Chess is an old and complex game, so much so that Kasparov claims that styles of play, over the centuries, have mirrored the thinking of each age. But can chess itself act as a mirror for daily life? Just because something works on the chessboard, does that mean it will work in business or our personal relationships? Yes and no. It’s a bit of a stretch to equate the two, but in this book Kasparov does come up with a few interesting points along the way.
The concept of the book is so promising: surely the world chess champion must be both highly intelligent and an excellent strategist, therefore what better person to write something akin to a modern day ‘art of war’.
Yet the main weakness of the book is that by realising that there is not one decision-making style that will work for everyone, it too often just gives somewhat bland highly generalised advise.
Overall the lessons of the book could be summarised as:
Become conscious of your own decision-making style, avoid your comfort zone (don’t get complacent) and always be looking to improve yourself.
Kasparov describes how the challenge of taking part in the 1984 World Chess championships against Anatoly Karpov made him examine his own decision making processes. (This is called ‘meta-cognition: thinking about thinking).
“Self-awareness is essential to being able to combine your knowledge, experience and talent to reach your peak performance. Few people ever take the opportunity to perform this sort of analysis.” (P.11).
“The technique of recording chess games with symbols (‘chess notation’) gives chess a detailed history, enabling millions of chess players through the ages to enjoy and learn from the games of the legendary players of the past.” (P.17)
Kasparov later goes on to call chess a kind of ‘cognitive laboratory’. The interesting, and almost unique, aspect of chess means we are able to use it as a kind of historical record of decision-making. We don’t just see who won matches in the past, but we can examine the exact move-by-move process that the players went through.

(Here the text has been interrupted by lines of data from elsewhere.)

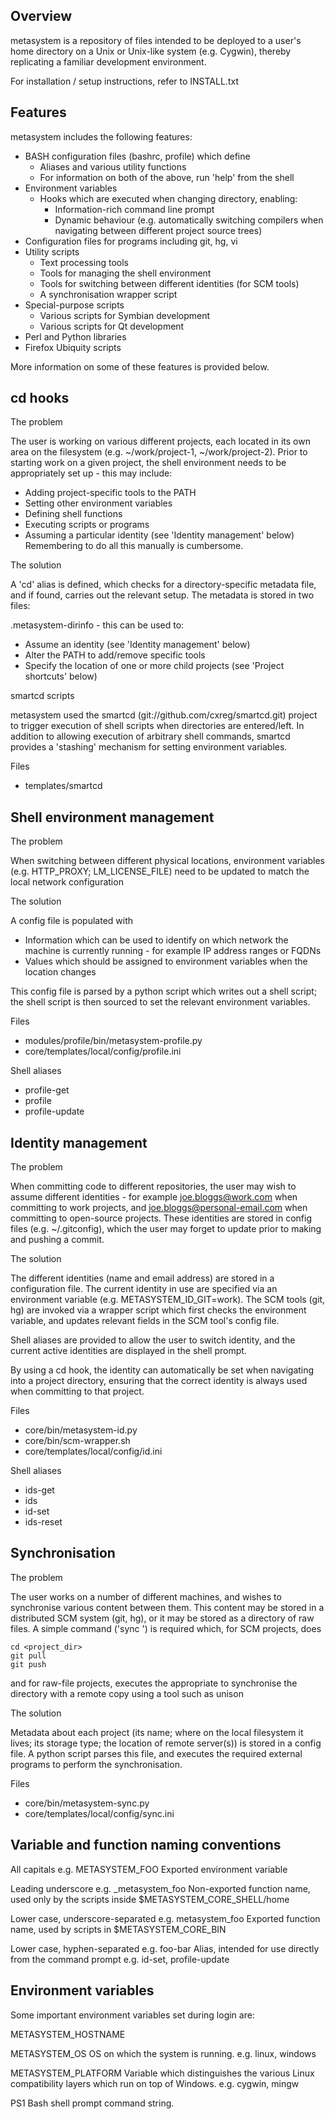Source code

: Overview
--------

metasystem is a repository of files intended to be deployed to a user's home directory on a Unix or Unix-like system (e.g. Cygwin), thereby replicating a familiar development environment.

For installation / setup instructions, refer to INSTALL.txt


Features
--------

metasystem includes the following features:

* BASH configuration files (bashrc, profile) which define
  * Aliases and various utility functions
  * For information on both of the above, run 'help' from the shell
* Environment variables
  * Hooks which are executed when changing directory, enabling:
    * Information-rich command line prompt
    * Dynamic behaviour (e.g. automatically switching compilers when navigating between different project source trees)
* Configuration files for programs including git, hg, vi
* Utility scripts
  * Text processing tools
  * Tools for managing the shell environment
  * Tools for switching between different identities (for SCM tools)
  * A synchronisation wrapper script
* Special-purpose scripts
  * Various scripts for Symbian development
  * Various scripts for Qt development
* Perl and Python libraries
* Firefox Ubiquity scripts

More information on some of these features is provided below.


cd hooks
--------

The problem

The user is working on various different projects, each located in its own area on the filesystem (e.g. ~/work/project-1, ~/work/project-2).  Prior to starting work on a given project, the shell environment needs to be appropriately set up - this may include:

* Adding project-specific tools to the PATH
* Setting other environment variables
* Defining shell functions
* Executing scripts or programs
* Assuming a particular identity (see 'Identity management' below)
Remembering to do all this manually is cumbersome.

The solution

A 'cd' alias is defined, which checks for a directory-specific metadata file, and if found, carries out the relevant setup.  The metadata is stored in two files:

.metasystem-dirinfo - this can be used to:

* Assume an identity (see 'Identity management' below)
* Alter the PATH to add/remove specific tools
* Specify the location of one or more child projects (see 'Project shortcuts' below)

smartcd scripts

metasystem used the smartcd (git://github.com/cxreg/smartcd.git) project to trigger execution of shell scripts when directories are entered/left.  In addition to allowing execution of arbitrary shell commands, smartcd provides a 'stashing' mechanism for setting environment variables.

Files

* templates/smartcd


Shell environment management
----------------------------

The problem

When switching between different physical locations, environment variables (e.g. HTTP_PROXY; LM_LICENSE_FILE) need to be updated to match the local network configuration

The solution

A config file is populated with

* Information which can be used to identify on which network the machine is currently running - for example IP address ranges or FQDNs
* Values which should be assigned to environment variables when the location changes

This config file is parsed by a python script which writes out a shell script; the shell script is then sourced to set the relevant environment variables.

Files

* modules/profile/bin/metasystem-profile.py
* core/templates/local/config/profile.ini

Shell aliases

* profile-get
* profile
* profile-update


Identity management
-------------------

The problem

When committing code to different repositories, the user may wish to assume different identities - for example joe.bloggs@work.com when committing to work projects, and joe.bloggs@personal-email.com when committing to open-source projects.  These identities are stored in config files (e.g. ~/.gitconfig), which the user may forget to update prior to making and pushing a commit.

The solution

The different identities (name and email address) are stored in a
configuration file.  The current identity in use are specified via an environment variable (e.g. METASYSTEM_ID_GIT=work).  The SCM tools (git, hg) are invoked via a wrapper script which first checks the environment variable, and updates relevant fields in the SCM tool's config file.

Shell aliases are provided to allow the user to switch identity, and the current active identities are displayed in the shell prompt.

By using a cd hook, the identity can automatically be set when navigating into a project directory, ensuring that the correct identity is always used when committing to that project.

Files

* core/bin/metasystem-id.py
* core/bin/scm-wrapper.sh
* core/templates/local/config/id.ini

Shell aliases

* ids-get
* ids
* id-set
* ids-reset


Synchronisation
---------------

The problem

The user works on a number of different machines, and wishes to synchronise various content between them.  This content may be stored in a distributed SCM system (git, hg), or it may be stored as a directory of raw files.  A simple command ('sync <project>') is required which, for SCM projects, does

	cd <project_dir>
	git pull
	git push

and for raw-file projects, executes the appropriate to synchronise the directory with a remote copy using a tool such as unison

The solution

Metadata about each project (its name; where on the local filesystem it lives; its storage type; the location of remote server(s)) is stored in a config file.  A python script parses this file, and executes the required external programs to perform the synchronisation.

Files

* core/bin/metasystem-sync.py
* core/templates/local/config/sync.ini


Variable and function naming conventions
----------------------------------------

All capitals
e.g. METASYSTEM_FOO
Exported environment variable

Leading underscore
e.g. _metasystem_foo
Non-exported function name, used only by the scripts inside $METASYSTEM_CORE_SHELL/home

Lower case, underscore-separated
e.g. metasystem_foo
Exported function name, used by scripts in $METASYSTEM_CORE_BIN

Lower case, hyphen-separated
e.g. foo-bar
Alias, intended for use directly from the command prompt
e.g. id-set, profile-update


Environment variables
---------------------

Some important environment variables set during login are:

METASYSTEM_HOSTNAME

METASYSTEM_OS
OS on which the system is running.
e.g. linux, windows

METASYSTEM_PLATFORM
Variable which distinguishes the various Linux compatibility layers which run on top of Windows.
e.g. cygwin, mingw

PS1
Bash shell prompt command string.
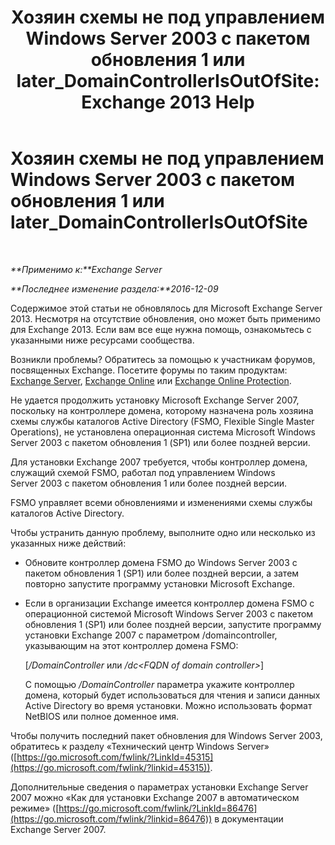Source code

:﻿---
title: 'Хозяин схемы не под управлением Windows Server 2003 с пакетом обновления 1 или later_DomainControllerIsOutOfSite: Exchange 2013 Help'
TOCTitle: Хозяин схемы не под управлением Windows Server 2003 с пакетом обновления 1 или later_DomainControllerIsOutOfSite
ms:assetid: 5edbe0b8-7610-4a52-aaaa-38c6a99e7e53
ms:mtpsurl: https://technet.microsoft.com/ru-ru/library/ms.exch.setupreadiness.domaincontrollerisoutofsite(v=EXCHG.150)
ms:contentKeyID: 50488304
ms.date: 05/22/2018
mtps_version: v=EXCHG.150
ms.translationtype: MT
---

# Хозяин схемы не под управлением Windows Server 2003 с пакетом обновления 1 или later\_DomainControllerIsOutOfSite

 

_**Применимо к:**Exchange Server_

_**Последнее изменение раздела:**2016-12-09_

Содержимое этой статьи не обновлялось для Microsoft Exchange Server 2013. Несмотря на отсутствие обновления, оно может быть применимо для Exchange 2013. Если вам все еще нужна помощь, ознакомьтесь с указанными ниже ресурсами сообщества.

Возникли проблемы? Обратитесь за помощью к участникам форумов, посвященных Exchange. Посетите форумы по таким продуктам: [Exchange Server](https://go.microsoft.com/fwlink/p/?linkid=60612), [Exchange Online](https://go.microsoft.com/fwlink/p/?linkid=267542) или [Exchange Online Protection](https://go.microsoft.com/fwlink/p/?linkid=285351).

Не удается продолжить установку Microsoft Exchange Server 2007, поскольку на контроллере домена, которому назначена роль хозяина схемы службы каталогов Active Directory (FSMO, Flexible Single Master Operations), не установлена операционная система Microsoft Windows Server 2003 с пакетом обновления 1 (SP1) или более поздней версии.

Для установки Exchange 2007 требуется, чтобы контроллер домена, служащий схемой FSMO, работал под управлением Windows Server 2003 с пакетом обновления 1 или более поздней версии.

FSMO управляет всеми обновлениями и изменениями схемы службы каталогов Active Directory.

Чтобы устранить данную проблему, выполните одно или несколько из указанных ниже действий:

  - Обновите контроллер домена FSMO до Windows Server 2003 с пакетом обновления 1 (SP1) или более поздней версии, а затем повторно запустите программу установки Microsoft Exchange.

  - Если в организации Exchange имеется контроллер домена FSMO с операционной системой Microsoft Windows Server 2003 с пакетом обновления 1 (SP1) или более поздней версии, запустите программу установки Exchange 2007 с параметром /domaincontroller, указывающим на этот контроллер домена FSMO:
    
    \[*/DomainController* или */dc\<FQDN of domain controller\>*\]
    
    С помощью */DomainController* параметра укажите контроллер домена, который будет использоваться для чтения и записи данных Active Directory во время установки. Можно использовать формат NetBIOS или полное доменное имя.

Чтобы получить последний пакет обновления для Windows Server 2003, обратитесь к разделу «Технический центр Windows Server» ([https://go.microsoft.com/fwlink/?LinkId=45315](https://go.microsoft.com/fwlink/?linkid=45315)).

Дополнительные сведения о параметрах установки Exchange Server 2007 можно «Как для установки Exchange 2007 в автоматическом режиме» ([https://go.microsoft.com/fwlink/?LinkId=86476](https://go.microsoft.com/fwlink/?linkid=86476)) в документации Exchange Server 2007.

Given that computers are far superior at calculating that humans are, why are humans as good at chess as they are? (it took a while for a computer to beat humans at chess). Kasparov puts this down to the ability of the human brain to think creatively and to synthesise it with logical thinking.
“There is little evidence that chess masters possess talents beyond the obvious one of playing chess.” (P.17)
Its important to have a strategy, otherwise you are just reacting at what others throw at you. The exact optimal strategy depends on your own strengths, which you must find out for yourself. For some people, an attacking strategy works best, for others a defensive one.
In a competitive situation like a game of chess, its not a good idea to get thrown off-guard by a surprising challenge from your opponent that forces you into reacting to their way of playing, not yours. However, if you are forced on to your opponent’s terrain, be conscious of it and be adaptable.
“A frequently changed strategy is the same as no strategy.” (p.33)
Constantly asking ‘why?’ is something that separates the strategist from the mere tactician.
A goal need to be analysed and broken down into its underlying reasons (why you want it), otherwise its just a vague wish.
Strategy is what you should be working on even when there is apparently nothing to do, and apparently no threats or challenges facing you. Tactics are the day-to-day ways that you advance the strategy.
“If strategy represents the ends, tactics are the means.” (p.45)
Chess isn’t always about raw calculation. The best players aren’t necessarily looking further ahead than mediocre players. Kasparov himself only tends to look about five moves ahead.
“Chess software excels in the area of calculation, precisely the area that Humans find most difficult.” (p.58)
“Extraordinary talents require the opportunity to display them. The nature versus nurture debate cannot be so easily resolved.” (p.64)
Many areas require a combination of talents, so its not always immediately obvious that a person might have a talent in that area. It’s important to push yourself to explore where you might be talented.
The two most important talents to have in chess are memory and fantasy (imagination).
Looking at things in new ways, and recognising and then breaking your routines are key to solving problems. Often we have misleading ideas about what we are good or bad at. Its better to be a little over-confident about your abilities than to create a negative, self-fulfilling believe about them and thus doom yourself to under-perform.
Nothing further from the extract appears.